I could have write a loop for all figures, but I wanted to add some comments for some specific questions. So, here we go !
Question 1 was the email of respondents. This question is not part of the dataset.

?round Details: Note that for rounding off a 5, the IEC 60559 standard (see also ‘IEEE 754’) is expected to be used, ‘go to the even digit’. Therefore round(0.5) is 0 and round(-1.5) is -2. However, this is dependent on OS services and on representation error (since e.g. 0.15 is not represented exactly, the rounding rule applies to the represented number and not to the printed number, and so round(0.15, 1) could be either 0.1 or 0.2).

Code of the question

dplyr <- "data.table"
library(dplyr)

library is a r-base function doing non-standard evaluation (NSE). In the code above, library does not evaluate the R object named dplyr, but uses the symbol. Note that you can load {data.table} with library("data.table") for standard evaluation or use library(dplyr, character.only = TRUE) in this case.

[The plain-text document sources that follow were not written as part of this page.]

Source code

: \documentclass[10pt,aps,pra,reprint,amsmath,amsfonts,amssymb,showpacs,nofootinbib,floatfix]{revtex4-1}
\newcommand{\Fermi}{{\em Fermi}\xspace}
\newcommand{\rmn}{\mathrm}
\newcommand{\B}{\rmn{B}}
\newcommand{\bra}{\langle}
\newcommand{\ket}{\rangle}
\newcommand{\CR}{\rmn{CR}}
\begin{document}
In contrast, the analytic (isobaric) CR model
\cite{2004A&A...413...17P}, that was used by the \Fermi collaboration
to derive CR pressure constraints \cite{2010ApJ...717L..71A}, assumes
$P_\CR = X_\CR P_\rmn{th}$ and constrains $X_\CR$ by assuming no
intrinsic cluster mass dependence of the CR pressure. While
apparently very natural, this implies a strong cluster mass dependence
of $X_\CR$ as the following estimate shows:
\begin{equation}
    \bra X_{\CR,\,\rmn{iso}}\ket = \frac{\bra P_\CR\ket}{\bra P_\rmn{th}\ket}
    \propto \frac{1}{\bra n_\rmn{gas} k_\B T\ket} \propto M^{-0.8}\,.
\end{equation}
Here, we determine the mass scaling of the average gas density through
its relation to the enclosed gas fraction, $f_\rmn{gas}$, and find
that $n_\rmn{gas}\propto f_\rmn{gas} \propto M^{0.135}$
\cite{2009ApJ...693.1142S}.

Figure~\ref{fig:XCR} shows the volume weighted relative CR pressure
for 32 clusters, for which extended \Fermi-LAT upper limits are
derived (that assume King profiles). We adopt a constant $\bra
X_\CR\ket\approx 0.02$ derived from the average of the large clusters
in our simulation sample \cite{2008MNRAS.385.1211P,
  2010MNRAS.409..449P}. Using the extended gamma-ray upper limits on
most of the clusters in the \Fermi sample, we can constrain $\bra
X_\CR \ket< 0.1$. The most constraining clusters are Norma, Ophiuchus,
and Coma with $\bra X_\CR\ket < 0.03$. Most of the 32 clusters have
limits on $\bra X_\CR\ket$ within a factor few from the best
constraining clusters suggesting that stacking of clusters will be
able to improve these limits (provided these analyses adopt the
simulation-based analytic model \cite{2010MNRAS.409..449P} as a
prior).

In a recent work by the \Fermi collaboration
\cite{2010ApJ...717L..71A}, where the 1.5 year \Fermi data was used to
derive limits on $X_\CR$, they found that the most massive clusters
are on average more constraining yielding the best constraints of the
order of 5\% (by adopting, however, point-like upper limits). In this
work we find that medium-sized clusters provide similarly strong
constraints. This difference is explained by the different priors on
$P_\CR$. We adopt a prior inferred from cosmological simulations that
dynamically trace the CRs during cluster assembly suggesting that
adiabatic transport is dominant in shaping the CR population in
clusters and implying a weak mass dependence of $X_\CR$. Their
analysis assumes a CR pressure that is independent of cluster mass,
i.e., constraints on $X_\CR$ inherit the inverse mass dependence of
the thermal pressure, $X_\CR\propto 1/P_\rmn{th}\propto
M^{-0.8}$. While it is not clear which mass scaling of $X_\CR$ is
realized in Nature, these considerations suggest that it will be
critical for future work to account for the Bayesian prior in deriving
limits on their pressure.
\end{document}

Who said “confusing”?

library(dplyr, character.only = TRUE)
## data.table 1.12.2 using 2 threads (see ?getDTthreads).  Latest news: r-datatable.com
## 
## Attaching package: 'data.table'
## The following objects are masked from 'package:dplyr':
## 
##     between, first, last

Question was: Q4: What is the name of the ThinkR’s  package that provides a Framework for building robust shiny apps ?

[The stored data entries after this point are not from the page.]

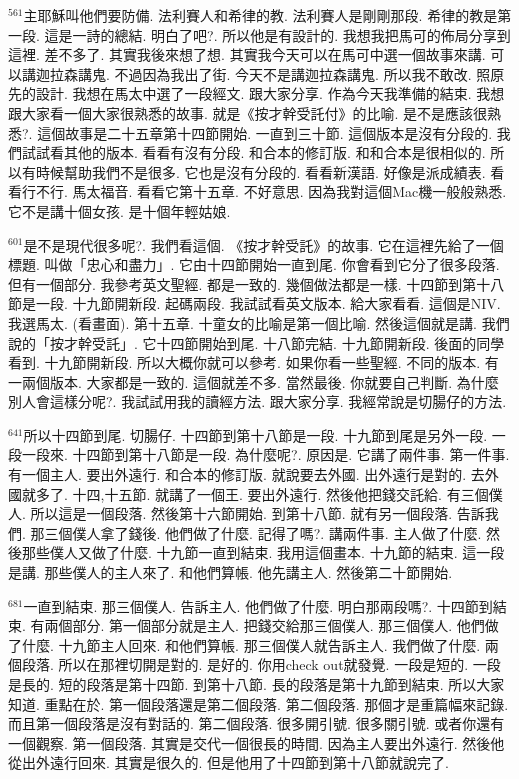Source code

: \documentclass{book}
\begin{document}
$^{561}$主耶穌叫他們要防備.
法利賽人和希律的教.
法利賽人是剛剛那段.
希律的教是第一段.
這是一詩的總結.
明白了吧?.
所以他是有設計的.
我想我把馬可的佈局分享到這裡.
差不多了.
其實我後來想了想.
其實我今天可以在馬可中選一個故事來講.
可以講迦拉森講鬼.
不過因為我出了街.
今天不是講迦拉森講鬼.
所以我不敢改.
照原先的設計.
我想在馬太中選了一段經文.
跟大家分享.
作為今天我準備的結束.
我想跟大家看一個大家很熟悉的故事.
就是《按才幹受託付》的比喻.
是不是應該很熟悉?.
這個故事是二十五章第十四節開始.
一直到三十節.
這個版本是沒有分段的.
我們試試看其他的版本.
看看有沒有分段.
和合本的修訂版.
和和合本是很相似的.
所以有時候幫助我們不是很多.
它也是沒有分段的.
看看新漢語.
好像是派成績表.
看看行不行.
馬太福音.
看看它第十五章.
不好意思.
因為我對這個Mac機一般般熟悉.
它不是講十個女孩.
是十個年輕姑娘.

$^{601}$是不是現代很多呢?.
我們看這個.
《按才幹受託》的故事.
它在這裡先給了一個標題.
叫做「忠心和盡力」.
它由十四節開始一直到尾.
你會看到它分了很多段落.
但有一個部分.
我參考英文聖經.
都是一致的.
幾個做法都是一樣.
十四節到第十八節是一段.
十九節開新段.
起碼兩段.
我試試看英文版本.
給大家看看.
這個是NIV.
我選馬太.
(看畫面).
第十五章.
十童女的比喻是第一個比喻.
然後這個就是講.
我們說的「按才幹受託」.
它十四節開始到尾.
十八節完結.
十九節開新段.
後面的同學看到.
十九節開新段.
所以大概你就可以參考.
如果你看一些聖經.
不同的版本.
有一兩個版本.
大家都是一致的.
這個就差不多.
當然最後.
你就要自己判斷.
為什麼別人會這樣分呢?.
我試試用我的讀經方法.
跟大家分享.
我經常說是切腸仔的方法.

$^{641}$所以十四節到尾.
切腸仔.
十四節到第十八節是一段.
十九節到尾是另外一段.
一段一段來.
十四節到第十八節是一段.
為什麼呢?.
原因是.
它講了兩件事.
第一件事.
有一個主人.
要出外遠行.
和合本的修訂版.
就說要去外國.
出外遠行是對的.
去外國就多了.
十四,十五節.
就講了一個王.
要出外遠行.
然後他把錢交託給.
有三個僕人.
所以這是一個段落.
然後第十六節開始.
到第十八節.
就有另一個段落.
告訴我們.
那三個僕人拿了錢後.
他們做了什麼.
記得了嗎?.
講兩件事.
主人做了什麼.
然後那些僕人又做了什麼.
十九節一直到結束.
我用這個畫本.
十九節的結束.
這一段是講.
那些僕人的主人來了.
和他們算帳.
他先講主人.
然後第二十節開始.

$^{681}$一直到結束.
那三個僕人.
告訴主人.
他們做了什麼.
明白那兩段嗎?.
十四節到結束.
有兩個部分.
第一個部分就是主人.
把錢交給那三個僕人.
那三個僕人.
他們做了什麼.
十九節主人回來.
和他們算帳.
那三個僕人就告訴主人.
我們做了什麼.
兩個段落.
所以在那裡切開是對的.
是好的.
你用check out就發覺.
一段是短的.
一段是長的.
短的段落是第十四節.
到第十八節.
長的段落是第十九節到結束.
所以大家知道.
重點在於.
第一個段落還是第二個段落.
第二個段落.
那個才是重篇幅來記錄.
而且第一個段落是沒有對話的.
第二個段落.
很多開引號.
很多關引號.
或者你還有一個觀察.
第一個段落.
其實是交代一個很長的時間.
因為主人要出外遠行.
然後他從出外遠行回來.
其實是很久的.
但是他用了十四節到第十八節就說完了.
\end{document}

{golem} is an opiniated framework for building production-grade shiny applications. Find out more about {golem} in its dedicated website. {remedy} provides addins to facilitate writing in markdown with RStudio. Obi-wan is legendary Jedi Master. Gerard is a random French name that you may find in the French {prenoms} database package.

Q5: Among the members of the ThinkR team who is able to solve the rubik’s cube the fastest ?

Vincent owns dozens of Rubik’s cube at home. He trains every day! He beats us all…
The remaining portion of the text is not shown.